第1章 出会
それから何度か、時計塔で他愛もない話をした。
彼の優しさがそうさせるのか、会話がない時間さえも居心地が良かったのを覚えている。
私が読書をしていると、ワーナーさんは小さな声で優しい歌を口ずさむ。聞いたことのないメロディに、聞いたことのない言葉をのせて。
「聞いたことのない言葉ね。なんて言ったの…?」
「………彼らはやがて、無限の自由と希望を手にするのだろう………なんて素晴らしい世界だ。」
ワーナーさんから紡がれる言葉は、暖かい。
「素敵ね。」
私は目を輝かせていただろう。
彼の口から紡がれる滑らかな言葉は、私を魅了していった。彼の口ずさむ歌を、すっかり覚えてしまうほどに。
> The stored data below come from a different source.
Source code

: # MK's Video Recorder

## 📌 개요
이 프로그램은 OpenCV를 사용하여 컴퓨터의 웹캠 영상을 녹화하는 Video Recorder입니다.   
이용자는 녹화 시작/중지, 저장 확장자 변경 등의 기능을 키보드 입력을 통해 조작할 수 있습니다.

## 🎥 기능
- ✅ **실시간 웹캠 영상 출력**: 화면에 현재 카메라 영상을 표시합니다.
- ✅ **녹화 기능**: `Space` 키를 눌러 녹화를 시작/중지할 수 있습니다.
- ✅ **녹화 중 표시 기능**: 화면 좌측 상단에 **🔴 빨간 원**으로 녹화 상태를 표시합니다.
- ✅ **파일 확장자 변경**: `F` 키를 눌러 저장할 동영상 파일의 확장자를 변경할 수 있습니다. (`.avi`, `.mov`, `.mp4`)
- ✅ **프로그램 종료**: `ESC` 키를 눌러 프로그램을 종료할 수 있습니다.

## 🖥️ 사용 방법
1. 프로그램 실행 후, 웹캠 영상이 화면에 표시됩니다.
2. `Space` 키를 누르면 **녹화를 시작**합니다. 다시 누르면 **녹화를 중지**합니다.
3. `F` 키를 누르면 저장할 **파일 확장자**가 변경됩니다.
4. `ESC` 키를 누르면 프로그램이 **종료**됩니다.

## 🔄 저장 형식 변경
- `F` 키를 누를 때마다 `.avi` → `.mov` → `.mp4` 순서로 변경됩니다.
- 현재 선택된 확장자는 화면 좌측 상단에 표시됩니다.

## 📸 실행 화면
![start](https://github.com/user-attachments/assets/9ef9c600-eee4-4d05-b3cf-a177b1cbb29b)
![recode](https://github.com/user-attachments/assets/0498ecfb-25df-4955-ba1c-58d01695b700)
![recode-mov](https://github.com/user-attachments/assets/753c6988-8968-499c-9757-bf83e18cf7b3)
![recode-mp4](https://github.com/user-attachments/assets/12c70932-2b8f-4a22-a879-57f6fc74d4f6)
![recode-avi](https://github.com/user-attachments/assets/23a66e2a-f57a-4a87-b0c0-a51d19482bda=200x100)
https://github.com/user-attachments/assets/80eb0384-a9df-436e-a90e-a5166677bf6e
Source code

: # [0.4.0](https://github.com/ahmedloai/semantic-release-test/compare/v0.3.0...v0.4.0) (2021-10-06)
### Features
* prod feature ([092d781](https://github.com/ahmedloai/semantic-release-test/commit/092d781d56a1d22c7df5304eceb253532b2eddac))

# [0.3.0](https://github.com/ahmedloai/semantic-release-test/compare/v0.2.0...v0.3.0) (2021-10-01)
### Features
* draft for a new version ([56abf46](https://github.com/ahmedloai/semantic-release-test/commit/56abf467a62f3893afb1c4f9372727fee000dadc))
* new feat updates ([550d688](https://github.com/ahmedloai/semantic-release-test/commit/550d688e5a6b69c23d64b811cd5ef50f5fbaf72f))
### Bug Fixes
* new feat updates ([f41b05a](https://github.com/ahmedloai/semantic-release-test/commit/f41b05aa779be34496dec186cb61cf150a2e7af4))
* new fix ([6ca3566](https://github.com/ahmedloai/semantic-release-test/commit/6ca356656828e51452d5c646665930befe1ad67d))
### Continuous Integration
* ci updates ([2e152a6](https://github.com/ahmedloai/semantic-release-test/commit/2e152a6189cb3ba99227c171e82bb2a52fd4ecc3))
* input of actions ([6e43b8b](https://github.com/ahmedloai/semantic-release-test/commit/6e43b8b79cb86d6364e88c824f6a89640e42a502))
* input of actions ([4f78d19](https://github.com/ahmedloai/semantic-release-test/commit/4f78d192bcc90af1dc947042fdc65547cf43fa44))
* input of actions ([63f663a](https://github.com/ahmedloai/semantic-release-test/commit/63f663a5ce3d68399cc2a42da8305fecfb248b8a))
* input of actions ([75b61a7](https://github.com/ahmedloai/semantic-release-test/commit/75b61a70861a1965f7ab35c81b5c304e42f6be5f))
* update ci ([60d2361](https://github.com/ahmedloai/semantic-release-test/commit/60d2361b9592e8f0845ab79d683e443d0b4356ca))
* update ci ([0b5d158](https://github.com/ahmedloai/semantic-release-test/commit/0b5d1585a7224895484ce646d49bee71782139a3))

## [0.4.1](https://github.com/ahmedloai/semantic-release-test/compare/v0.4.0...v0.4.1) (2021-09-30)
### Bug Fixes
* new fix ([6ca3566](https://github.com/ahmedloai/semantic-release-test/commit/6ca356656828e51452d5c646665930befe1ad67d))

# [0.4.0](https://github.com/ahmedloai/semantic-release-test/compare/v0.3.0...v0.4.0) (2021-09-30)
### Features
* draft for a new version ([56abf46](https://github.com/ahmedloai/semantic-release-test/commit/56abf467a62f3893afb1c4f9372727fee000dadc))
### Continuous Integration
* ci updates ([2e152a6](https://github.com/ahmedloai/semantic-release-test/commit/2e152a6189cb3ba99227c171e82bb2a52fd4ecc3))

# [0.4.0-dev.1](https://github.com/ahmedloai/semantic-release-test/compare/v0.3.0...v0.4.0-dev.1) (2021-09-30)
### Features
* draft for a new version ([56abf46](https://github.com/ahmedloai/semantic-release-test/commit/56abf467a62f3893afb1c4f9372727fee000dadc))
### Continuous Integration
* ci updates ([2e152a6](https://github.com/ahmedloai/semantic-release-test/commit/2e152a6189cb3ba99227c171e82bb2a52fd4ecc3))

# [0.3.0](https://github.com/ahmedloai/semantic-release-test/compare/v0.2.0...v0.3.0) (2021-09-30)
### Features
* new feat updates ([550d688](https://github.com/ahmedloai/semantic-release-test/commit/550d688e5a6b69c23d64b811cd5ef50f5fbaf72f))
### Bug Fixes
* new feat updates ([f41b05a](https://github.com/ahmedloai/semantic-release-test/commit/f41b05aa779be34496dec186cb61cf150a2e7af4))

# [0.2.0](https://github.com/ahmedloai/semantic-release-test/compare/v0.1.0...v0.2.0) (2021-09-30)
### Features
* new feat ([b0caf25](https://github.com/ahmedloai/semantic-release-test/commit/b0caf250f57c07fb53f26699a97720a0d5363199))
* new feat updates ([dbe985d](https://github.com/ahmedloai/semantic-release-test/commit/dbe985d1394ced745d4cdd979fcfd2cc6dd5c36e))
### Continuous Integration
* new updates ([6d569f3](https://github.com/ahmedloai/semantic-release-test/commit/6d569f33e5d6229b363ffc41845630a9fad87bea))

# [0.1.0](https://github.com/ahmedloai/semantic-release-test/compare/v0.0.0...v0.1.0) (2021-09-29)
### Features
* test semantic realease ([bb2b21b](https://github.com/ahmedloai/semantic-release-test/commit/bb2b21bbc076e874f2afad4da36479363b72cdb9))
その言葉や異文化への興味は抑えきれず、私はついにワーナーさんの家にまで上がりこむようになった。
地下街へ行くのは少し怖かったが、なんてことはない。ワーナーさんの家で、見たこともない書物に記される外の世界に思いを馳せるのが、何よりの楽しみだった。
ある日、私はワーナーさんを驚かせたくて、彼がいつも口ずさむ歌を、少しアレンジを加えて披露した。歌は得意だったから。
ワーナーさんは、目を丸くしていた。
「………どうだった?」
照れながら感想を問うと、ワーナーさんは見たこともないような笑顔で頭を撫でてくれた。
「………驚いた。まるで天使の歌声だ。ナナは、歌手を目指しているのか?」
「ううん。歌は好きだけど………私は、医者になるの。」
「医者?」
ワーナーさんは、輪をかけて驚いた表情を見せた。